Abstract

Information about brain abnormalities in early prenatal life leading to or representing mental retardation in Down syndrome (DS) is limited. Synaptic dysgenesis was described and is considered the morphological correlate of mental retardation. The availability of appropriate fetal brain samples along with the advent of proteomic technologies unambiguously identifying proteins concomitantly made us study synaptosomal structures at the molecular level in the fetal cortex of controls and DS fetuses. Cortical tissue of seven controls (mean 18.8 weeks of gestation) and eight DS fetuses (mean 19.8 weeks of gestation) was homogenized, proteins were extracted and run on two-dimensional gel electrophoresis followed by mass spectrometrical analysis using MALDI-TOF (matrix-assisted laser desorption ionization – time of flight).

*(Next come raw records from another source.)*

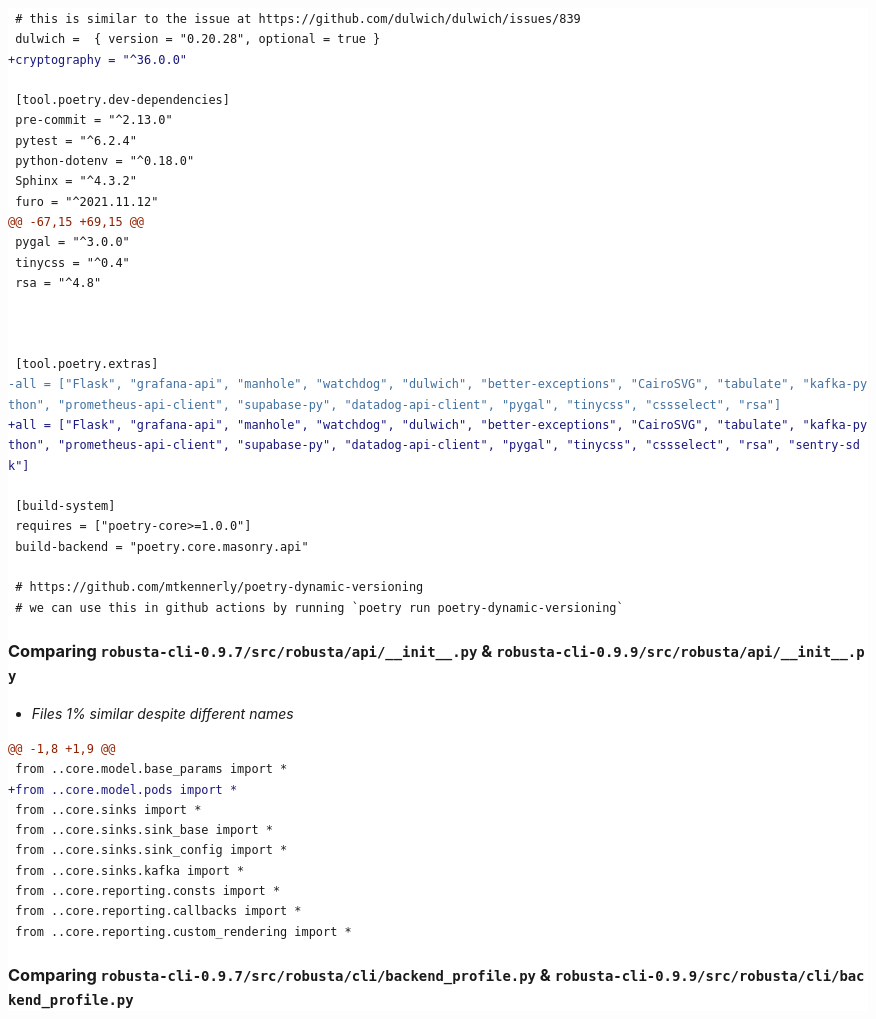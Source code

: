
 ```diff
 # this is similar to the issue at https://github.com/dulwich/dulwich/issues/839
 dulwich =  { version = "0.20.28", optional = true }
+cryptography = "^36.0.0"
 
 [tool.poetry.dev-dependencies]
 pre-commit = "^2.13.0"
 pytest = "^6.2.4"
 python-dotenv = "^0.18.0"
 Sphinx = "^4.3.2"
 furo = "^2021.11.12"
@@ -67,15 +69,15 @@
 pygal = "^3.0.0"
 tinycss = "^0.4"
 rsa = "^4.8"
 
 
 
 [tool.poetry.extras]
-all = ["Flask", "grafana-api", "manhole", "watchdog", "dulwich", "better-exceptions", "CairoSVG", "tabulate", "kafka-python", "prometheus-api-client", "supabase-py", "datadog-api-client", "pygal", "tinycss", "cssselect", "rsa"]
+all = ["Flask", "grafana-api", "manhole", "watchdog", "dulwich", "better-exceptions", "CairoSVG", "tabulate", "kafka-python", "prometheus-api-client", "supabase-py", "datadog-api-client", "pygal", "tinycss", "cssselect", "rsa", "sentry-sdk"]
 
 [build-system]
 requires = ["poetry-core>=1.0.0"]
 build-backend = "poetry.core.masonry.api"
 
 # https://github.com/mtkennerly/poetry-dynamic-versioning
 # we can use this in github actions by running `poetry run poetry-dynamic-versioning`
```

### Comparing `robusta-cli-0.9.7/src/robusta/api/__init__.py` & `robusta-cli-0.9.9/src/robusta/api/__init__.py`

 * *Files 1% similar despite different names*

```diff
@@ -1,8 +1,9 @@
 from ..core.model.base_params import *
+from ..core.model.pods import *
 from ..core.sinks import *
 from ..core.sinks.sink_base import *
 from ..core.sinks.sink_config import *
 from ..core.sinks.kafka import *
 from ..core.reporting.consts import *
 from ..core.reporting.callbacks import *
 from ..core.reporting.custom_rendering import *
```

### Comparing `robusta-cli-0.9.7/src/robusta/cli/backend_profile.py` & `robusta-cli-0.9.9/src/robusta/cli/backend_profile.py`
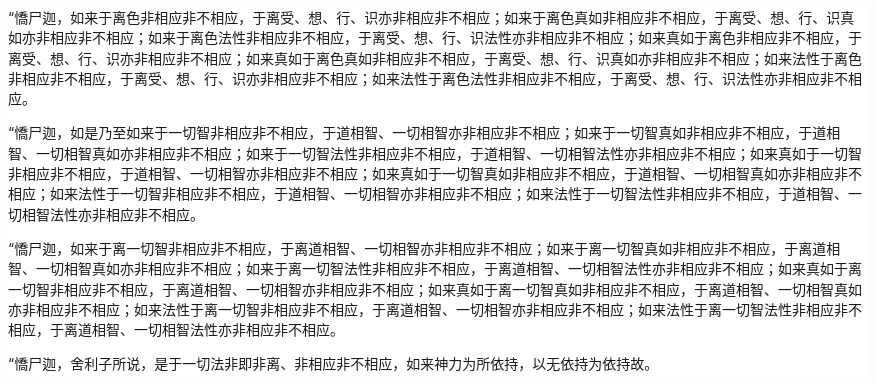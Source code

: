 “憍尸迦，如来于离色非相应非不相应，于离受、想、行、识亦非相应非不相应；如来于离色真如非相应非不相应，于离受、想、行、识真如亦非相应非不相应；如来于离色法性非相应非不相应，于离受、想、行、识法性亦非相应非不相应；如来真如于离色非相应非不相应，于离受、想、行、识亦非相应非不相应；如来真如于离色真如非相应非不相应，于离受、想、行、识真如亦非相应非不相应；如来法性于离色非相应非不相应，于离受、想、行、识亦非相应非不相应；如来法性于离色法性非相应非不相应，于离受、想、行、识法性亦非相应非不相应。

“憍尸迦，如是乃至如来于一切智非相应非不相应，于道相智、一切相智亦非相应非不相应；如来于一切智真如非相应非不相应，于道相智、一切相智真如亦非相应非不相应；如来于一切智法性非相应非不相应，于道相智、一切相智法性亦非相应非不相应；如来真如于一切智非相应非不相应，于道相智、一切相智亦非相应非不相应；如来真如于一切智真如非相应非不相应，于道相智、一切相智真如亦非相应非不相应；如来法性于一切智非相应非不相应，于道相智、一切相智亦非相应非不相应；如来法性于一切智法性非相应非不相应，于道相智、一切相智法性亦非相应非不相应。

“憍尸迦，如来于离一切智非相应非不相应，于离道相智、一切相智亦非相应非不相应；如来于离一切智真如非相应非不相应，于离道相智、一切相智真如亦非相应非不相应；如来于离一切智法性非相应非不相应，于离道相智、一切相智法性亦非相应非不相应；如来真如于离一切智非相应非不相应，于离道相智、一切相智亦非相应非不相应；如来真如于离一切智真如非相应非不相应，于离道相智、一切相智真如亦非相应非不相应；如来法性于离一切智非相应非不相应，于离道相智、一切相智亦非相应非不相应；如来法性于离一切智法性非相应非不相应，于离道相智、一切相智法性亦非相应非不相应。

“憍尸迦，舍利子所说，是于一切法非即非离、非相应非不相应，如来神力为所依持，以无依持为依持故。
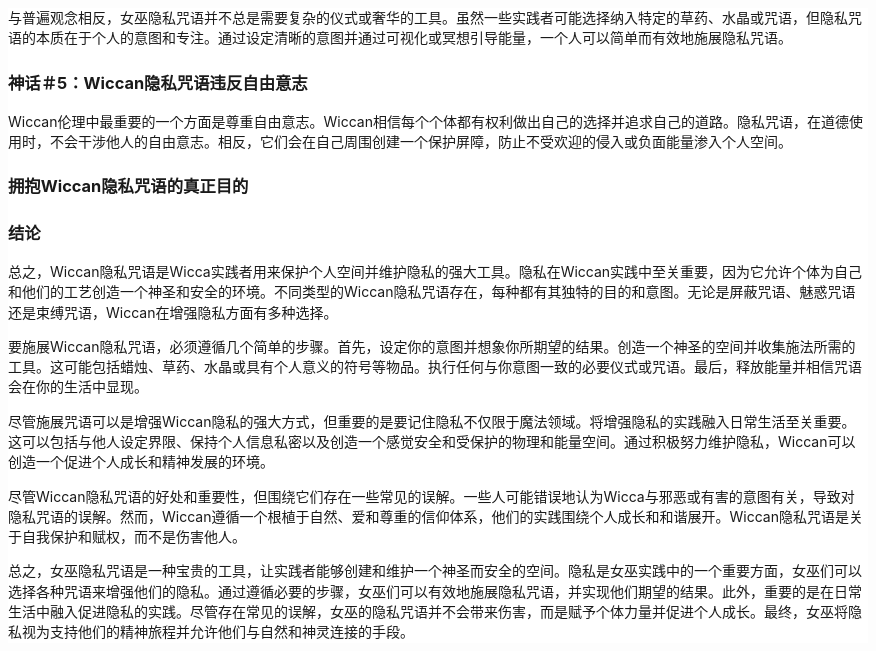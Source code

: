 与普遍观念相反，女巫隐私咒语并不总是需要复杂的仪式或奢华的工具。虽然一些实践者可能选择纳入特定的草药、水晶或咒语，但隐私咒语的本质在于个人的意图和专注。通过设定清晰的意图并通过可视化或冥想引导能量，一个人可以简单而有效地施展隐私咒语。

### 神话＃5：Wiccan隐私咒语违反自由意志

Wiccan伦理中最重要的一个方面是尊重自由意志。Wiccan相信每个个体都有权利做出自己的选择并追求自己的道路。隐私咒语，在道德使用时，不会干涉他人的自由意志。相反，它们会在自己周围创建一个保护屏障，防止不受欢迎的侵入或负面能量渗入个人空间。

### 拥抱Wiccan隐私咒语的真正目的

### 结论

总之，Wiccan隐私咒语是Wicca实践者用来保护个人空间并维护隐私的强大工具。隐私在Wiccan实践中至关重要，因为它允许个体为自己和他们的工艺创造一个神圣和安全的环境。不同类型的Wiccan隐私咒语存在，每种都有其独特的目的和意图。无论是屏蔽咒语、魅惑咒语还是束缚咒语，Wiccan在增强隐私方面有多种选择。

要施展Wiccan隐私咒语，必须遵循几个简单的步骤。首先，设定你的意图并想象你所期望的结果。创造一个神圣的空间并收集施法所需的工具。这可能包括蜡烛、草药、水晶或具有个人意义的符号等物品。执行任何与你意图一致的必要仪式或咒语。最后，释放能量并相信咒语会在你的生活中显现。

尽管施展咒语可以是增强Wiccan隐私的强大方式，但重要的是要记住隐私不仅限于魔法领域。将增强隐私的实践融入日常生活至关重要。这可以包括与他人设定界限、保持个人信息私密以及创造一个感觉安全和受保护的物理和能量空间。通过积极努力维护隐私，Wiccan可以创造一个促进个人成长和精神发展的环境。

尽管Wiccan隐私咒语的好处和重要性，但围绕它们存在一些常见的误解。一些人可能错误地认为Wicca与邪恶或有害的意图有关，导致对隐私咒语的误解。然而，Wiccan遵循一个根植于自然、爱和尊重的信仰体系，他们的实践围绕个人成长和和谐展开。Wiccan隐私咒语是关于自我保护和赋权，而不是伤害他人。

总之，女巫隐私咒语是一种宝贵的工具，让实践者能够创建和维护一个神圣而安全的空间。隐私是女巫实践中的一个重要方面，女巫们可以选择各种咒语来增强他们的隐私。通过遵循必要的步骤，女巫们可以有效地施展隐私咒语，并实现他们期望的结果。此外，重要的是在日常生活中融入促进隐私的实践。尽管存在常见的误解，女巫的隐私咒语并不会带来伤害，而是赋予个体力量并促进个人成长。最终，女巫将隐私视为支持他们的精神旅程并允许他们与自然和神灵连接的手段。
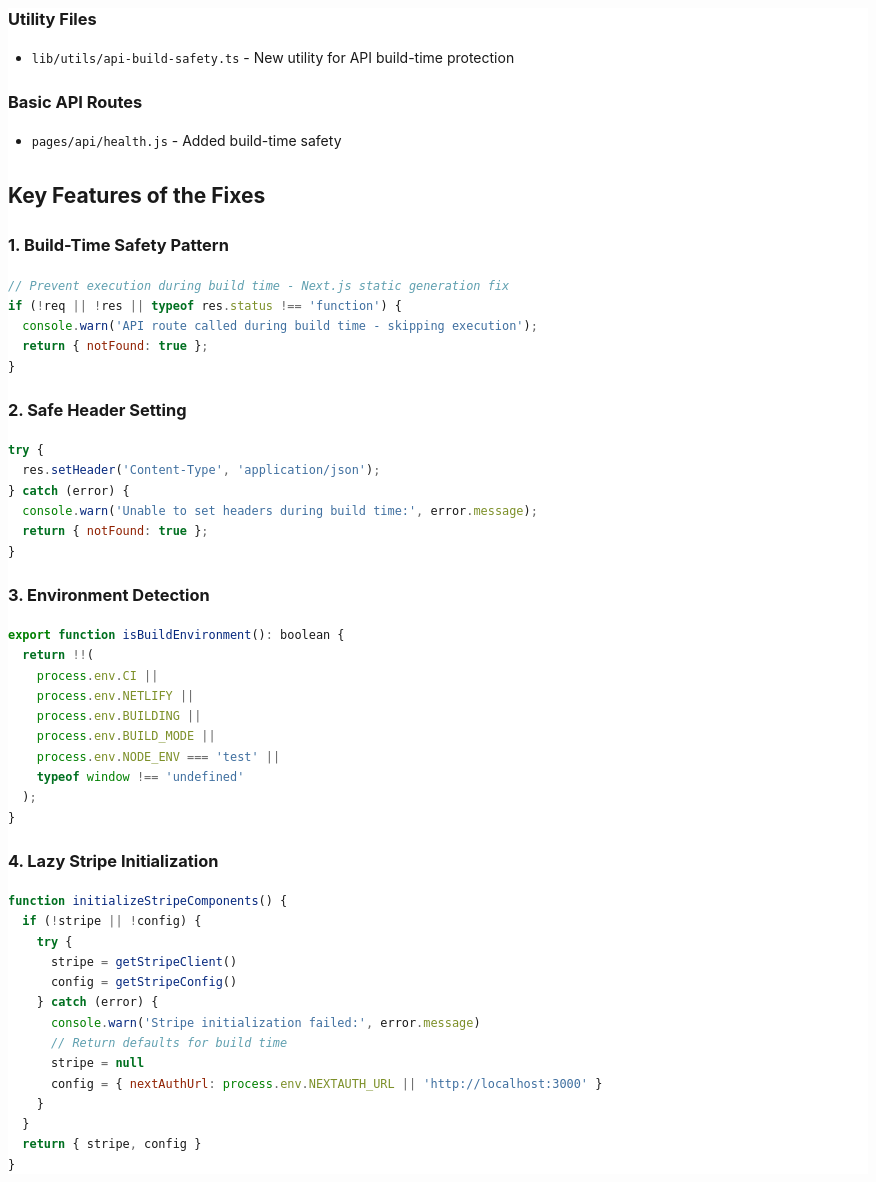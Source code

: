 ### Utility Files
- `lib/utils/api-build-safety.ts` - New utility for API build-time protection

### Basic API Routes
- `pages/api/health.js` - Added build-time safety

## Key Features of the Fixes

### 1. Build-Time Safety Pattern
```javascript
// Prevent execution during build time - Next.js static generation fix
if (!req || !res || typeof res.status !== 'function') {
  console.warn('API route called during build time - skipping execution');
  return { notFound: true };
}
```

### 2. Safe Header Setting
```javascript
try {
  res.setHeader('Content-Type', 'application/json');
} catch (error) {
  console.warn('Unable to set headers during build time:', error.message);
  return { notFound: true };
}
```

### 3. Environment Detection
```javascript
export function isBuildEnvironment(): boolean {
  return !!(
    process.env.CI ||
    process.env.NETLIFY ||
    process.env.BUILDING ||
    process.env.BUILD_MODE ||
    process.env.NODE_ENV === 'test' ||
    typeof window !== 'undefined'
  );
}
```

### 4. Lazy Stripe Initialization
```javascript
function initializeStripeComponents() {
  if (!stripe || !config) {
    try {
      stripe = getStripeClient()
      config = getStripeConfig()
    } catch (error) {
      console.warn('Stripe initialization failed:', error.message)
      // Return defaults for build time
      stripe = null
      config = { nextAuthUrl: process.env.NEXTAUTH_URL || 'http://localhost:3000' }
    }
  }
  return { stripe, config }
}
```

Levels of synaptic proteins N-ethylmaleimide-sensitive fusion protein (controls: mean 0.030 ± 0.015; DS: mean 0.011 ± 0.008 O.D.), synaptotagmin I (controls: mean 0.038 ± 0.021; DS: mean 0.010 ± 0.002 O.D.) and septin 3 (controls: mean 0.061 ± 0.002; DS: mean 0.019 ± 0.012 O.D.) were significantly decreased in brains of fetuses with DS. It is concluded that an altered expression of synaptosomal proteins at the time of the early second trimester of gestation may form the structural basis for the brain deficit in DS early in life.